At first he felt insulted, at least a bit, seeing that the season and her own turmoil had caused her to turn to him as a father substitute, but then he realized that he’d been able to give her something more substantive than he was able to share with many one-night stands. It wasn’t just quick forgettable sex; there was real kindness between them, and he loved her for it.
She started to talk about her father, an insurance salesman, and how he’d died of heart disease, and the struggle her mother had had ever since with money and loneliness and, ironically, with her own heart disease.
Then she surprised him by saying, “But I still shouldn’t have taken money from Michael Dailey. I mean, there are people a lot worse off than I am.”
“We do what we have to.”
“I think he’s broken into Dunphy’s office.”
“Dailey did the break-in?”
“Not the break-in. That came later.”
“I don’t understand.”
“There were two break-ins. One earlier. One later.”
The Como record ended and he got up to start it again but she said, “No, that music makes me too sentimental about my father. Leave it off while I talk, all right?”
“All right.”
He went back and sat next to her again.
“I usually work in the department at night on my film. That’s what I was doing last night when I heard this noise down the hall. It was around seven o’clock and pretty dark and I got kind of scared, you know, thinking maybe somebody had broken in, or it was some rapist or something. But I went down the hall anyway, just to check it out, and that’s when I found him there.”
“Dailey?”
“Right. Dailey.”
“What was he doing?”
She grinned. “Making a jerk out of himself, actually. He was bent over in front of Dunphy’s door and trying to pick the lock with a credit card. Obviously it was something he’d seen on TV. The trouble was it didn’t have the right kind of lock.”
“So what happened?”
“I just kind of stood there and watched him.
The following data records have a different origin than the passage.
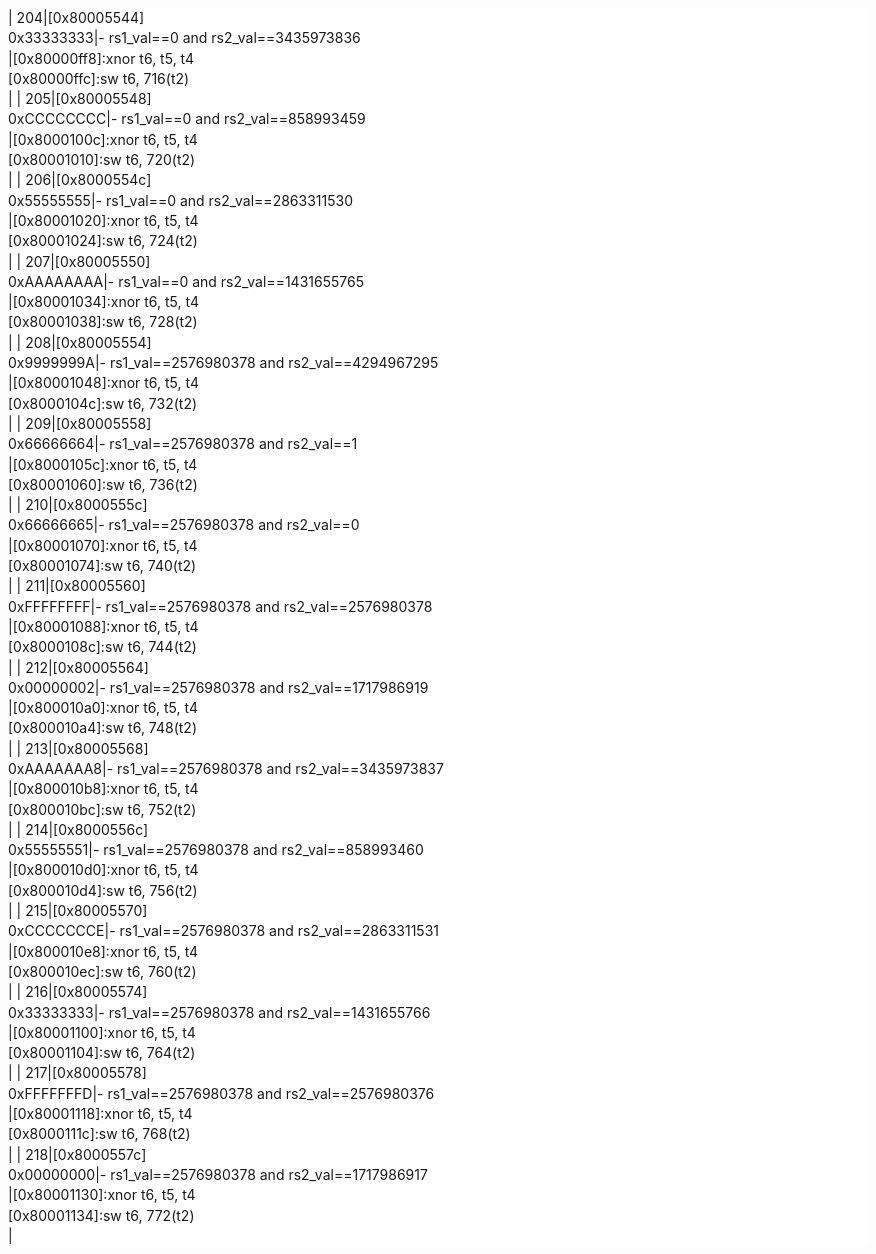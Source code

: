| 204|[0x80005544]<br>0x33333333|- rs1_val==0 and rs2_val==3435973836<br>                                                                                                                                                                                                                                                             |[0x80000ff8]:xnor t6, t5, t4<br> [0x80000ffc]:sw t6, 716(t2)<br>    |
| 205|[0x80005548]<br>0xCCCCCCCC|- rs1_val==0 and rs2_val==858993459<br>                                                                                                                                                                                                                                                              |[0x8000100c]:xnor t6, t5, t4<br> [0x80001010]:sw t6, 720(t2)<br>    |
| 206|[0x8000554c]<br>0x55555555|- rs1_val==0 and rs2_val==2863311530<br>                                                                                                                                                                                                                                                             |[0x80001020]:xnor t6, t5, t4<br> [0x80001024]:sw t6, 724(t2)<br>    |
| 207|[0x80005550]<br>0xAAAAAAAA|- rs1_val==0 and rs2_val==1431655765<br>                                                                                                                                                                                                                                                             |[0x80001034]:xnor t6, t5, t4<br> [0x80001038]:sw t6, 728(t2)<br>    |
| 208|[0x80005554]<br>0x9999999A|- rs1_val==2576980378 and rs2_val==4294967295<br>                                                                                                                                                                                                                                                    |[0x80001048]:xnor t6, t5, t4<br> [0x8000104c]:sw t6, 732(t2)<br>    |
| 209|[0x80005558]<br>0x66666664|- rs1_val==2576980378 and rs2_val==1<br>                                                                                                                                                                                                                                                             |[0x8000105c]:xnor t6, t5, t4<br> [0x80001060]:sw t6, 736(t2)<br>    |
| 210|[0x8000555c]<br>0x66666665|- rs1_val==2576980378 and rs2_val==0<br>                                                                                                                                                                                                                                                             |[0x80001070]:xnor t6, t5, t4<br> [0x80001074]:sw t6, 740(t2)<br>    |
| 211|[0x80005560]<br>0xFFFFFFFF|- rs1_val==2576980378 and rs2_val==2576980378<br>                                                                                                                                                                                                                                                    |[0x80001088]:xnor t6, t5, t4<br> [0x8000108c]:sw t6, 744(t2)<br>    |
| 212|[0x80005564]<br>0x00000002|- rs1_val==2576980378 and rs2_val==1717986919<br>                                                                                                                                                                                                                                                    |[0x800010a0]:xnor t6, t5, t4<br> [0x800010a4]:sw t6, 748(t2)<br>    |
| 213|[0x80005568]<br>0xAAAAAAA8|- rs1_val==2576980378 and rs2_val==3435973837<br>                                                                                                                                                                                                                                                    |[0x800010b8]:xnor t6, t5, t4<br> [0x800010bc]:sw t6, 752(t2)<br>    |
| 214|[0x8000556c]<br>0x55555551|- rs1_val==2576980378 and rs2_val==858993460<br>                                                                                                                                                                                                                                                     |[0x800010d0]:xnor t6, t5, t4<br> [0x800010d4]:sw t6, 756(t2)<br>    |
| 215|[0x80005570]<br>0xCCCCCCCE|- rs1_val==2576980378 and rs2_val==2863311531<br>                                                                                                                                                                                                                                                    |[0x800010e8]:xnor t6, t5, t4<br> [0x800010ec]:sw t6, 760(t2)<br>    |
| 216|[0x80005574]<br>0x33333333|- rs1_val==2576980378 and rs2_val==1431655766<br>                                                                                                                                                                                                                                                    |[0x80001100]:xnor t6, t5, t4<br> [0x80001104]:sw t6, 764(t2)<br>    |
| 217|[0x80005578]<br>0xFFFFFFFD|- rs1_val==2576980378 and rs2_val==2576980376<br>                                                                                                                                                                                                                                                    |[0x80001118]:xnor t6, t5, t4<br> [0x8000111c]:sw t6, 768(t2)<br>    |
| 218|[0x8000557c]<br>0x00000000|- rs1_val==2576980378 and rs2_val==1717986917<br>                                                                                                                                                                                                                                                    |[0x80001130]:xnor t6, t5, t4<br> [0x80001134]:sw t6, 772(t2)<br>    |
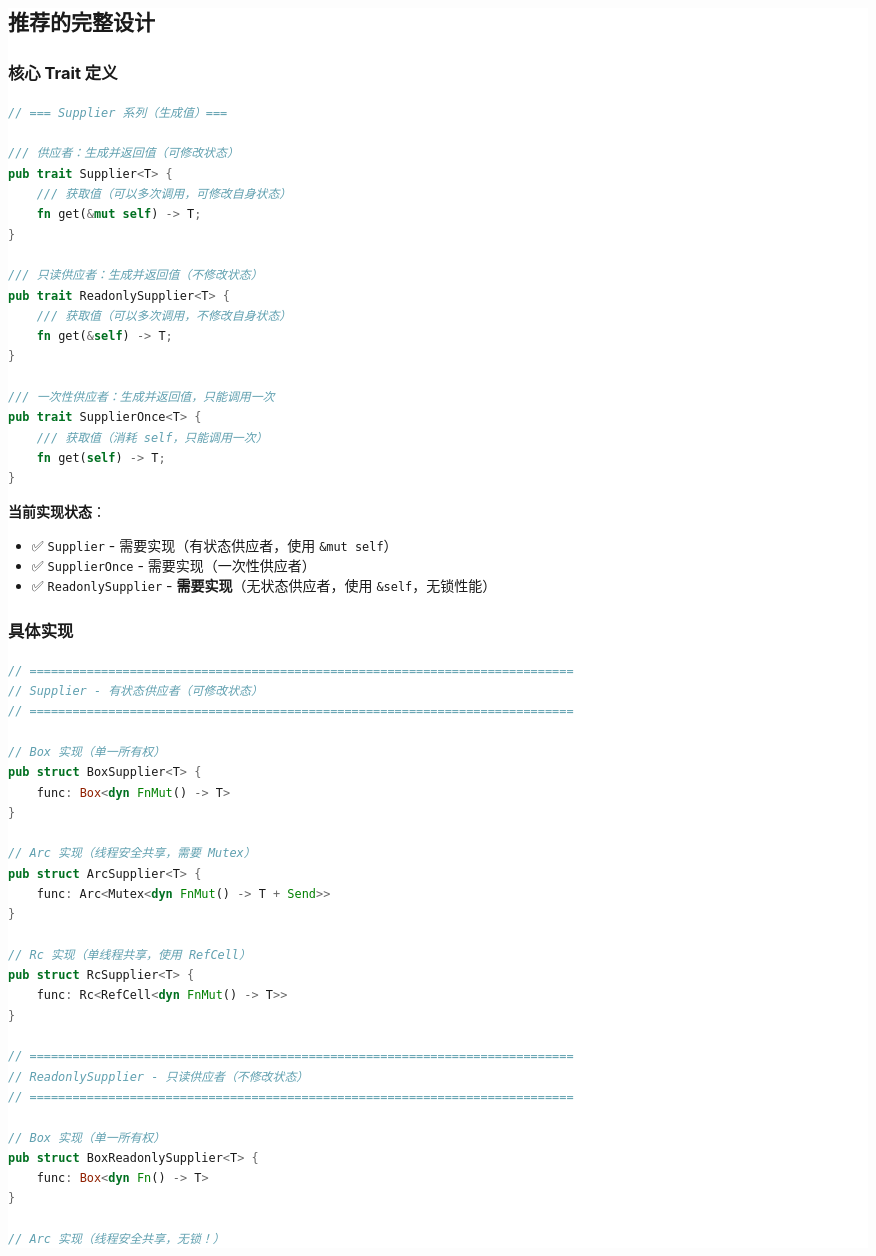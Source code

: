 
## 推荐的完整设计

### 核心 Trait 定义

```rust
// === Supplier 系列（生成值）===

/// 供应者：生成并返回值（可修改状态）
pub trait Supplier<T> {
    /// 获取值（可以多次调用，可修改自身状态）
    fn get(&mut self) -> T;
}

/// 只读供应者：生成并返回值（不修改状态）
pub trait ReadonlySupplier<T> {
    /// 获取值（可以多次调用，不修改自身状态）
    fn get(&self) -> T;
}

/// 一次性供应者：生成并返回值，只能调用一次
pub trait SupplierOnce<T> {
    /// 获取值（消耗 self，只能调用一次）
    fn get(self) -> T;
}
```

**当前实现状态**：
- ✅ `Supplier` - 需要实现（有状态供应者，使用 `&mut self`）
- ✅ `SupplierOnce` - 需要实现（一次性供应者）
- ✅ `ReadonlySupplier` - **需要实现**（无状态供应者，使用 `&self`，无锁性能）

### 具体实现

```rust
// ============================================================================
// Supplier - 有状态供应者（可修改状态）
// ============================================================================

// Box 实现（单一所有权）
pub struct BoxSupplier<T> {
    func: Box<dyn FnMut() -> T>
}

// Arc 实现（线程安全共享，需要 Mutex）
pub struct ArcSupplier<T> {
    func: Arc<Mutex<dyn FnMut() -> T + Send>>
}

// Rc 实现（单线程共享，使用 RefCell）
pub struct RcSupplier<T> {
    func: Rc<RefCell<dyn FnMut() -> T>>
}

// ============================================================================
// ReadonlySupplier - 只读供应者（不修改状态）
// ============================================================================

// Box 实现（单一所有权）
pub struct BoxReadonlySupplier<T> {
    func: Box<dyn Fn() -> T>
}

// Arc 实现（线程安全共享，无锁！）
```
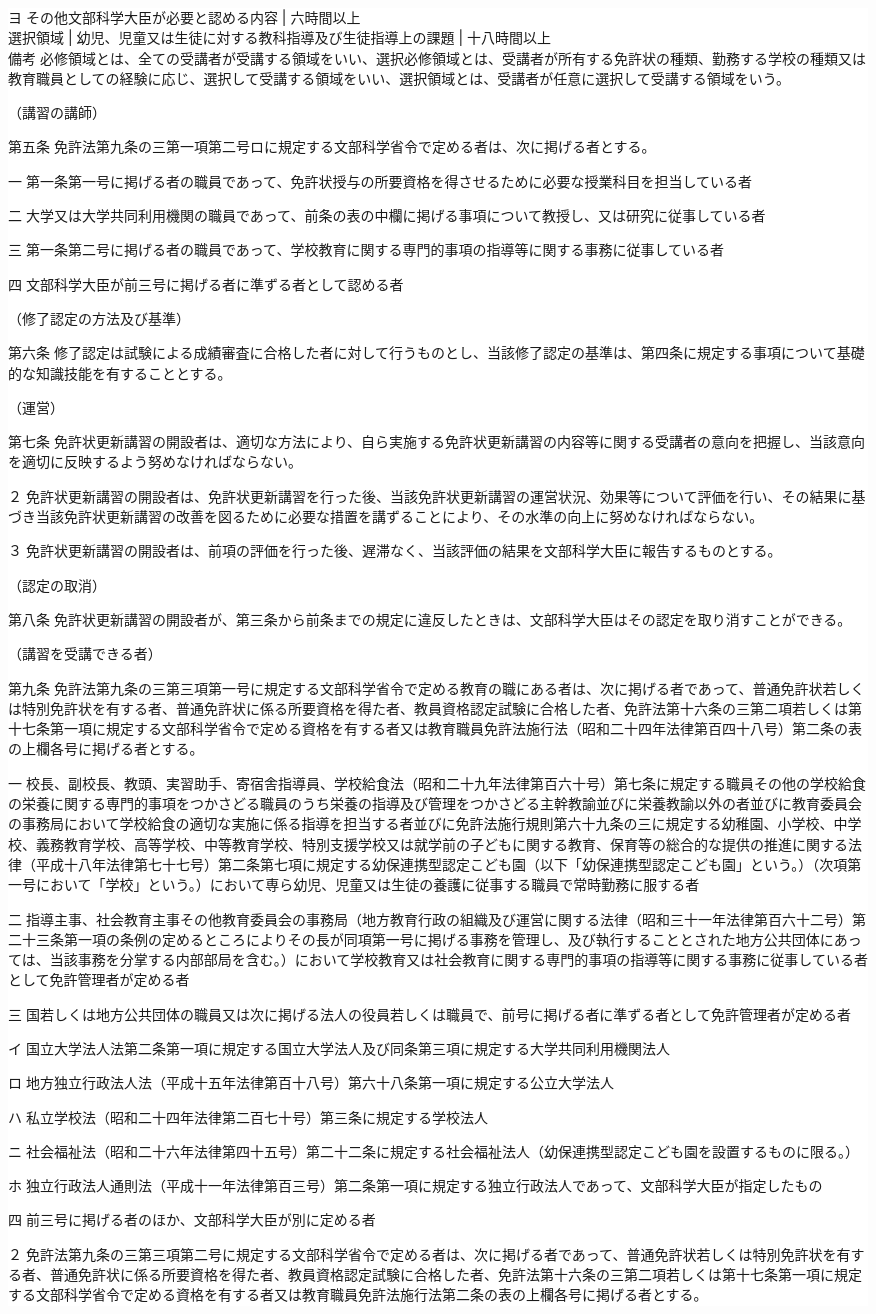 ヨ その他文部科学大臣が必要と認める内容 | 六時間以上  
選択領域 | 幼児、児童又は生徒に対する教科指導及び生徒指導上の課題 | 十八時間以上  
備考 必修領域とは、全ての受講者が受講する領域をいい、選択必修領域とは、受講者が所有する免許状の種類、勤務する学校の種類又は教育職員としての経験に応じ、選択して受講する領域をいい、選択領域とは、受講者が任意に選択して受講する領域をいう。  
  
（講習の講師）

第五条 免許法第九条の三第一項第二号ロに規定する文部科学省令で定める者は、次に掲げる者とする。

一 第一条第一号に掲げる者の職員であって、免許状授与の所要資格を得させるために必要な授業科目を担当している者

二 大学又は大学共同利用機関の職員であって、前条の表の中欄に掲げる事項について教授し、又は研究に従事している者

三 第一条第二号に掲げる者の職員であって、学校教育に関する専門的事項の指導等に関する事務に従事している者

四 文部科学大臣が前三号に掲げる者に準ずる者として認める者

（修了認定の方法及び基準）

第六条 修了認定は試験による成績審査に合格した者に対して行うものとし、当該修了認定の基準は、第四条に規定する事項について基礎的な知識技能を有することとする。

（運営）

第七条 免許状更新講習の開設者は、適切な方法により、自ら実施する免許状更新講習の内容等に関する受講者の意向を把握し、当該意向を適切に反映するよう努めなければならない。

２ 免許状更新講習の開設者は、免許状更新講習を行った後、当該免許状更新講習の運営状況、効果等について評価を行い、その結果に基づき当該免許状更新講習の改善を図るために必要な措置を講ずることにより、その水準の向上に努めなければならない。

３ 免許状更新講習の開設者は、前項の評価を行った後、遅滞なく、当該評価の結果を文部科学大臣に報告するものとする。

（認定の取消）

第八条 免許状更新講習の開設者が、第三条から前条までの規定に違反したときは、文部科学大臣はその認定を取り消すことができる。

（講習を受講できる者）

第九条 免許法第九条の三第三項第一号に規定する文部科学省令で定める教育の職にある者は、次に掲げる者であって、普通免許状若しくは特別免許状を有する者、普通免許状に係る所要資格を得た者、教員資格認定試験に合格した者、免許法第十六条の三第二項若しくは第十七条第一項に規定する文部科学省令で定める資格を有する者又は教育職員免許法施行法（昭和二十四年法律第百四十八号）第二条の表の上欄各号に掲げる者とする。

一 校長、副校長、教頭、実習助手、寄宿舎指導員、学校給食法（昭和二十九年法律第百六十号）第七条に規定する職員その他の学校給食の栄養に関する専門的事項をつかさどる職員のうち栄養の指導及び管理をつかさどる主幹教諭並びに栄養教諭以外の者並びに教育委員会の事務局において学校給食の適切な実施に係る指導を担当する者並びに免許法施行規則第六十九条の三に規定する幼稚園、小学校、中学校、義務教育学校、高等学校、中等教育学校、特別支援学校又は就学前の子どもに関する教育、保育等の総合的な提供の推進に関する法律（平成十八年法律第七十七号）第二条第七項に規定する幼保連携型認定こども園（以下「幼保連携型認定こども園」という。）（次項第一号において「学校」という。）において専ら幼児、児童又は生徒の養護に従事する職員で常時勤務に服する者

二 指導主事、社会教育主事その他教育委員会の事務局（地方教育行政の組織及び運営に関する法律（昭和三十一年法律第百六十二号）第二十三条第一項の条例の定めるところによりその長が同項第一号に掲げる事務を管理し、及び執行することとされた地方公共団体にあっては、当該事務を分掌する内部部局を含む。）において学校教育又は社会教育に関する専門的事項の指導等に関する事務に従事している者として免許管理者が定める者

三 国若しくは地方公共団体の職員又は次に掲げる法人の役員若しくは職員で、前号に掲げる者に準ずる者として免許管理者が定める者

イ 国立大学法人法第二条第一項に規定する国立大学法人及び同条第三項に規定する大学共同利用機関法人

ロ 地方独立行政法人法（平成十五年法律第百十八号）第六十八条第一項に規定する公立大学法人

ハ 私立学校法（昭和二十四年法律第二百七十号）第三条に規定する学校法人

ニ 社会福祉法（昭和二十六年法律第四十五号）第二十二条に規定する社会福祉法人（幼保連携型認定こども園を設置するものに限る。）

ホ 独立行政法人通則法（平成十一年法律第百三号）第二条第一項に規定する独立行政法人であって、文部科学大臣が指定したもの

四 前三号に掲げる者のほか、文部科学大臣が別に定める者

２ 免許法第九条の三第三項第二号に規定する文部科学省令で定める者は、次に掲げる者であって、普通免許状若しくは特別免許状を有する者、普通免許状に係る所要資格を得た者、教員資格認定試験に合格した者、免許法第十六条の三第二項若しくは第十七条第一項に規定する文部科学省令で定める資格を有する者又は教育職員免許法施行法第二条の表の上欄各号に掲げる者とする。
I wanted to see what he did next.” She smiled. “Then the security guard came along.”
“What did Dailey do?”
“Really panicked. Plus he looked very dorky. He had on this red lamé dinner jacket and this cummerbund and he was running all over the office trying to find someplace to hide when he heard the guard coming.”
“He still hadn’t seen you?”
“No.”
“So the guard came.”
“So the guard came, and I... I don’t know why I did this — I stepped in his way and said hello. He’s sort of a young guy and always vaguely putting the moves on me. So he stood there and talked with me and then he went on without checking out the inner offices.”